On Tue, Mar 30, 1999 at 02:48:19PM -0600, Tim Walberg wrote:
> On 03/30/1999 13:06 -0500, Petr Hlustik wrote:
> >>    
> >>    I said in my original post that it did not dump core. I guess the exit
> >>    status was zero, I ran this immediately after mutt quit:
> >>    
> >>    cortex:~>echo $?
> >>    0
> >>    [7]+  Done                    rxvt +ls -n XMutt -bg black -fg white -tn
> >>    rxvt -geometry 80x60 -fn -misc-*-bold-*-normal-*-14-80-*-*-*-*-*-2 -e mutt
> 
> Of course, $? is not normally set as the exit code of a background
> process that exits (i.e. 'ls does_not_exist; echo $?' is not necessarily
> the same as 'ls does_not_exist & sleep 10; echo $?'), and even if it were,
> it would be the exit code from rxvt, not from mutt...

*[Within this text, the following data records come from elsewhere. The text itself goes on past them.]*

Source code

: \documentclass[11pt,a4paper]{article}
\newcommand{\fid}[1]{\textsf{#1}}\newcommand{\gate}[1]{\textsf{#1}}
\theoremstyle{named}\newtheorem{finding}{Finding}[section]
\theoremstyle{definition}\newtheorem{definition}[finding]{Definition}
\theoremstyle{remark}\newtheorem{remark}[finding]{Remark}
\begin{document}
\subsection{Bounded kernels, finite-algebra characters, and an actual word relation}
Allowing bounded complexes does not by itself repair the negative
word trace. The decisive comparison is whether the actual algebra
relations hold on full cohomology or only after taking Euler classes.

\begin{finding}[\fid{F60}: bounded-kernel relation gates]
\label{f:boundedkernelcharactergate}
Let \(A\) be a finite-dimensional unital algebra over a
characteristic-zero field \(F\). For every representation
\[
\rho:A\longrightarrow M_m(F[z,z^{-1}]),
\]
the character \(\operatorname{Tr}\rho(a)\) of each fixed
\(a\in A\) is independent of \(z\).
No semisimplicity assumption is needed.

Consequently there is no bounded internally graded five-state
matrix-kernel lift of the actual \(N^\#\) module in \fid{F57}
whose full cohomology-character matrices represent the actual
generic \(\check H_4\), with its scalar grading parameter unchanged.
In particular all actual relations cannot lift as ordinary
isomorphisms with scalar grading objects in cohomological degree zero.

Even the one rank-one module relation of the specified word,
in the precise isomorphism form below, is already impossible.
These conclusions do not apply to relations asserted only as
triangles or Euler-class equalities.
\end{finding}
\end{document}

Thanks, I forgot about this second layer. Well, I recreated the situation,
now starting mutt directly from rxvt and now it dumps core after
segmentation fault. The exit code is 139. I am afraid that's the end of my
investigation; I am not a programmer... Anyway, this whole problem happened
because of my erroneus setting in the .muttrc file and was easily fixed.